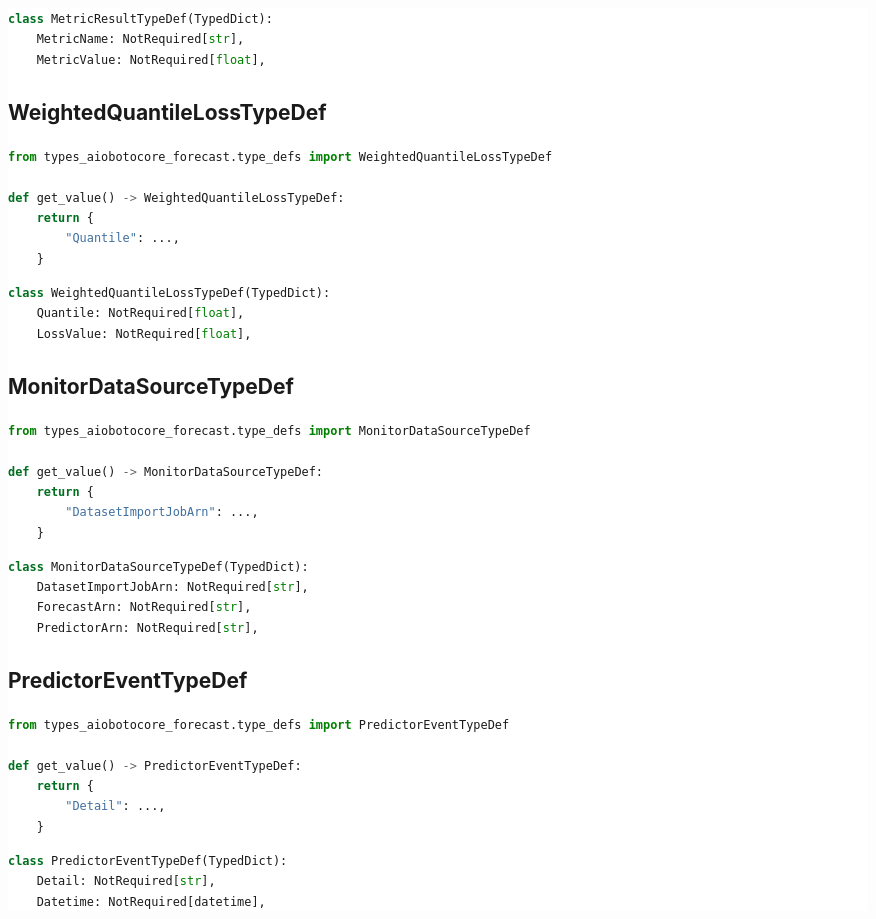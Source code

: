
 ```python title="Definition"
class MetricResultTypeDef(TypedDict):
    MetricName: NotRequired[str],
    MetricValue: NotRequired[float],
```

## WeightedQuantileLossTypeDef

```python title="Usage Example"
from types_aiobotocore_forecast.type_defs import WeightedQuantileLossTypeDef

def get_value() -> WeightedQuantileLossTypeDef:
    return {
        "Quantile": ...,
    }
```

```python title="Definition"
class WeightedQuantileLossTypeDef(TypedDict):
    Quantile: NotRequired[float],
    LossValue: NotRequired[float],
```

## MonitorDataSourceTypeDef

```python title="Usage Example"
from types_aiobotocore_forecast.type_defs import MonitorDataSourceTypeDef

def get_value() -> MonitorDataSourceTypeDef:
    return {
        "DatasetImportJobArn": ...,
    }
```

```python title="Definition"
class MonitorDataSourceTypeDef(TypedDict):
    DatasetImportJobArn: NotRequired[str],
    ForecastArn: NotRequired[str],
    PredictorArn: NotRequired[str],
```

## PredictorEventTypeDef

```python title="Usage Example"
from types_aiobotocore_forecast.type_defs import PredictorEventTypeDef

def get_value() -> PredictorEventTypeDef:
    return {
        "Detail": ...,
    }
```

```python title="Definition"
class PredictorEventTypeDef(TypedDict):
    Detail: NotRequired[str],
    Datetime: NotRequired[datetime],
```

◆ ◆ ◆ ◆ ◆ ◆ ◆

GOAL OF THE EXERCISE: Every entry above should be returned exactly, with no images included.

RESPONSE TO THE TASK:
Source code

:
 ```python title="Definition"
class MetricResultTypeDef(TypedDict):
    MetricName: NotRequired[str],
    MetricValue: NotRequired[float],
```

## WeightedQuantileLossTypeDef

```python title="Usage Example"
from types_aiobotocore_forecast.type_defs import WeightedQuantileLossTypeDef

def get_value() -> WeightedQuantileLossTypeDef:
    return {
        "Quantile": ...,
    }
```

```python title="Definition"
class WeightedQuantileLossTypeDef(TypedDict):
    Quantile: NotRequired[float],
    LossValue: NotRequired[float],
```

## MonitorDataSourceTypeDef

```python title="Usage Example"
from types_aiobotocore_forecast.type_defs import MonitorDataSourceTypeDef

def get_value() -> MonitorDataSourceTypeDef:
    return {
        "DatasetImportJobArn": ...,
    }
```

```python title="Definition"
class MonitorDataSourceTypeDef(TypedDict):
    DatasetImportJobArn: NotRequired[str],
    ForecastArn: NotRequired[str],
    PredictorArn: NotRequired[str],
```

## PredictorEventTypeDef

```python title="Usage Example"
from types_aiobotocore_forecast.type_defs import PredictorEventTypeDef

def get_value() -> PredictorEventTypeDef:
    return {
        "Detail": ...,
    }
```

```python title="Definition"
class PredictorEventTypeDef(TypedDict):
    Detail: NotRequired[str],
    Datetime: NotRequired[datetime],
```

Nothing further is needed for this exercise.